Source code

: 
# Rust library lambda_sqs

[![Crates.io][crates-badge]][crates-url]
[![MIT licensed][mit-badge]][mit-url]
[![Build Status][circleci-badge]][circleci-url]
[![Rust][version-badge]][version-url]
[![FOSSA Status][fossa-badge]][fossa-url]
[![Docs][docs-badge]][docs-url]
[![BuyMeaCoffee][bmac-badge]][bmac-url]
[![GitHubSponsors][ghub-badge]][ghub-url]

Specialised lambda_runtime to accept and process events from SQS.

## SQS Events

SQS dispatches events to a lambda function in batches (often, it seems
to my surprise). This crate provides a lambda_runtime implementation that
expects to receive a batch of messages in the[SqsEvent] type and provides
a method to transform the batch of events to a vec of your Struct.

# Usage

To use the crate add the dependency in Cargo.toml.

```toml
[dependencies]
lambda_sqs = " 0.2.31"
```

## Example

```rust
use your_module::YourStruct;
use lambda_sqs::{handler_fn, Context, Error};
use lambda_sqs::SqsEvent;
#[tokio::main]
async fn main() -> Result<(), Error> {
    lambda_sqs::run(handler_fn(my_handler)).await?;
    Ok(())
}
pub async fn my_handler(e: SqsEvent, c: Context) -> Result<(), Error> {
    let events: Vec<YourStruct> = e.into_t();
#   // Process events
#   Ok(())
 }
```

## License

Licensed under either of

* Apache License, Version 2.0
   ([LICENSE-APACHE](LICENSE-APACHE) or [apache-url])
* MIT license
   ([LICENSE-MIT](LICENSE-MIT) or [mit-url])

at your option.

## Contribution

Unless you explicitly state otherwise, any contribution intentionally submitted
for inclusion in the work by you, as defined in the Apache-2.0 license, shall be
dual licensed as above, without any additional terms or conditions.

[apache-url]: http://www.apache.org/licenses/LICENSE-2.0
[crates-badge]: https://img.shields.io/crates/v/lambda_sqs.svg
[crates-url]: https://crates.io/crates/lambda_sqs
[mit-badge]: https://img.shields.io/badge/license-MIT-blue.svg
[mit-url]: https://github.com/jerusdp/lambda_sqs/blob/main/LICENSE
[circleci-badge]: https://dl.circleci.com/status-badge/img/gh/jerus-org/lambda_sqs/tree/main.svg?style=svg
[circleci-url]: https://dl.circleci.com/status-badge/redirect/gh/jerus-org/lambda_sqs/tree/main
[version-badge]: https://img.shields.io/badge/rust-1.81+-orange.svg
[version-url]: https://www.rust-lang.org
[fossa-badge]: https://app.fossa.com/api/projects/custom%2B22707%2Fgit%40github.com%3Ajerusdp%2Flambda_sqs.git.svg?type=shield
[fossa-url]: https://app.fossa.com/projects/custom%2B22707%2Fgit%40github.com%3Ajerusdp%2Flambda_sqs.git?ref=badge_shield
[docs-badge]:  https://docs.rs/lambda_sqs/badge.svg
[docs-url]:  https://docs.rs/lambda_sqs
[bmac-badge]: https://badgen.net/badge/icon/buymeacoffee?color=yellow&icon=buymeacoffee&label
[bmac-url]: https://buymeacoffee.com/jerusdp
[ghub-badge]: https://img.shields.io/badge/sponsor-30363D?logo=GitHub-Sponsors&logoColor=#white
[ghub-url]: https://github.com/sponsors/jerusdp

Work to be completed — Go through the entries above and copy every line containing "docs".

Answer section —
[![Docs][docs-badge]][docs-url]
[docs-badge]:  https://docs.rs/lambda_sqs/badge.svg
[docs-url]:  https://docs.rs/lambda_sqs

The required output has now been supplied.